Abstract

Precise prediction of drug absorption is key to the success of new drug development and efficacious pharmacotherapy. In this study, we developed a new absorption model, the advanced translocation model (ATOM), by extending our previous model, the translocation model. ATOM reproduces the translocation of a substance in the intestinal lumen using a partial differential equation with variable dispersion and convection terms to describe natural flow and micromixing within the intestine under not only fasted but also fed conditions. In comparison with ATOM, it was suggested that a conventional absorption model, advanced compartmental absorption and transit model, tends to underestimate micromixing in the upper intestine, and it is difficult to adequately describe movements under the fasted and fed conditions. ATOM explains the observed nonlinear absorption of midazolam successfully, with a minimal number of scaling factors.
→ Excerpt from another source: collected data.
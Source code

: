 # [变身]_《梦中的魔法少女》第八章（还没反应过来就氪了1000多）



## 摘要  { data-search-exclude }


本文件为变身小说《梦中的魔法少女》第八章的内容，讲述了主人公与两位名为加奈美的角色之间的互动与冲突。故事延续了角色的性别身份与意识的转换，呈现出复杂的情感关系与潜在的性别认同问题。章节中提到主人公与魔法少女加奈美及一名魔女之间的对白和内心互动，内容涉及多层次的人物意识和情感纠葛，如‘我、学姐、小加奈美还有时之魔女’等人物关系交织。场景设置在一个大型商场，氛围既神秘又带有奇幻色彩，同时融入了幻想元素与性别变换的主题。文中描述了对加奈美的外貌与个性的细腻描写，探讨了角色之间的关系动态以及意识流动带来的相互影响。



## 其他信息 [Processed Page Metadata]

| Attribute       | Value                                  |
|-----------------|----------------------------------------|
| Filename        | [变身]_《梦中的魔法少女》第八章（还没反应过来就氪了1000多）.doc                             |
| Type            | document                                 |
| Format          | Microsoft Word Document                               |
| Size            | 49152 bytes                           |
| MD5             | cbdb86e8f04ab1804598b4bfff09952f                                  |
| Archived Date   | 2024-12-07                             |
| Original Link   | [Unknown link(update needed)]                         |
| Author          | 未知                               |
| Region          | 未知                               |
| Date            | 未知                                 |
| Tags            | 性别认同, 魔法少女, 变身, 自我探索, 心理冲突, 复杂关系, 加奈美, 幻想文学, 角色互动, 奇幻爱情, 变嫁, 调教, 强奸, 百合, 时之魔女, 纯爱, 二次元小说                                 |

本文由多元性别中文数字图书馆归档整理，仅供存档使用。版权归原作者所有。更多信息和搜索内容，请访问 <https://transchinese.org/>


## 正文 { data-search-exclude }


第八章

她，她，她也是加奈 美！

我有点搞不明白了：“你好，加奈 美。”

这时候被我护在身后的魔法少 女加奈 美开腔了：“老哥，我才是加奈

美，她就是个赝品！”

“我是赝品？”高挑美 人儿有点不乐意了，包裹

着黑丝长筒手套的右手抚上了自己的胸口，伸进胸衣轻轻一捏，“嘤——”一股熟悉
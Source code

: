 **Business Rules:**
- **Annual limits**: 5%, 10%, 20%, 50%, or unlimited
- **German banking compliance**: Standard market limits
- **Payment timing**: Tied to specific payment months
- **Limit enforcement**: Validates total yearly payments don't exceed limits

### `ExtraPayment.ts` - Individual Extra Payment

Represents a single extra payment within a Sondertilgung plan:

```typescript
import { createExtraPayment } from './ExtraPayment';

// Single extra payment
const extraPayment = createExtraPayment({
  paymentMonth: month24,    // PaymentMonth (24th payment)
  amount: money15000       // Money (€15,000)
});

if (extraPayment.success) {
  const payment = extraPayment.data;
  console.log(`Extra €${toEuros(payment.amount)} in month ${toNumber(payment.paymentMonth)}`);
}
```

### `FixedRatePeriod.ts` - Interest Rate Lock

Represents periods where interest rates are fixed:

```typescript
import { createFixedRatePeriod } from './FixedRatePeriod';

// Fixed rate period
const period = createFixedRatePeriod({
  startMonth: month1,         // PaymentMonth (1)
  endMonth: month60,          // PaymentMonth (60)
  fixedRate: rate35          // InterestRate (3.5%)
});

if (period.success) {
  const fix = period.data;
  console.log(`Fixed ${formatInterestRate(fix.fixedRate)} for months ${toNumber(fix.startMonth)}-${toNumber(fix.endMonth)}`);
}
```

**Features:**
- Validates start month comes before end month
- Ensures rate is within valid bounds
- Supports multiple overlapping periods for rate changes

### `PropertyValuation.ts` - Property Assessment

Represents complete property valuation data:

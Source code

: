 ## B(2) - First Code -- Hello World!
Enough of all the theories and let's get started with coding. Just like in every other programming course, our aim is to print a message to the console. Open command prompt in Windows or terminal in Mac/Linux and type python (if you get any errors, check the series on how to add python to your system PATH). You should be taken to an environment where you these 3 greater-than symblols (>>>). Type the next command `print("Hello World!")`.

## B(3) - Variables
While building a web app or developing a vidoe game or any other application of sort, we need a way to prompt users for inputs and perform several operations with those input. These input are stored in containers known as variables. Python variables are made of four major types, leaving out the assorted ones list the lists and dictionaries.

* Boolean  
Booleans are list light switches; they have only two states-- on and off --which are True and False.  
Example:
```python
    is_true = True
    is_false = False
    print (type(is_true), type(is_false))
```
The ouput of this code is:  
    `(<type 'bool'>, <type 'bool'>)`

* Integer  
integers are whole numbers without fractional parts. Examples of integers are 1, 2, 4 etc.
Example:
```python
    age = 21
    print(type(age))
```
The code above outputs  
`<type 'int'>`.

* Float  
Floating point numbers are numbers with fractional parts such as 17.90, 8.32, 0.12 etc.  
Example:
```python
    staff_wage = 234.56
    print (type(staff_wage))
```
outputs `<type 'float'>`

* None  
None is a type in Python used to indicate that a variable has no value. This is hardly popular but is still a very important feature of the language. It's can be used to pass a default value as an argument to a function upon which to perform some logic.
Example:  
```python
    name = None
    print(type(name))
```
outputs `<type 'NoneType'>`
Furthermore, ATOM considers the apical and basolateral membrane permeabilities of enterocytes separately and assumes compartmentation of the lamina propria, including blood vessels, to consider intestinal blood flow appropriately. ATOM estimates changes in the intestinal availability caused by drug interaction associated with inhibition of CYP3A and P-glycoprotein in the intestine. Additionally, ATOM can estimate the drug absorption in the fed state considering delayed intestinal drug flow. Therefore, ATOM is a useful tool for the analysis of local pharmacokinetics in the gastrointestinal tract, especially for the estimation of nonlinear drug absorption, which may involve various interactions with intestinal contents or other drugs.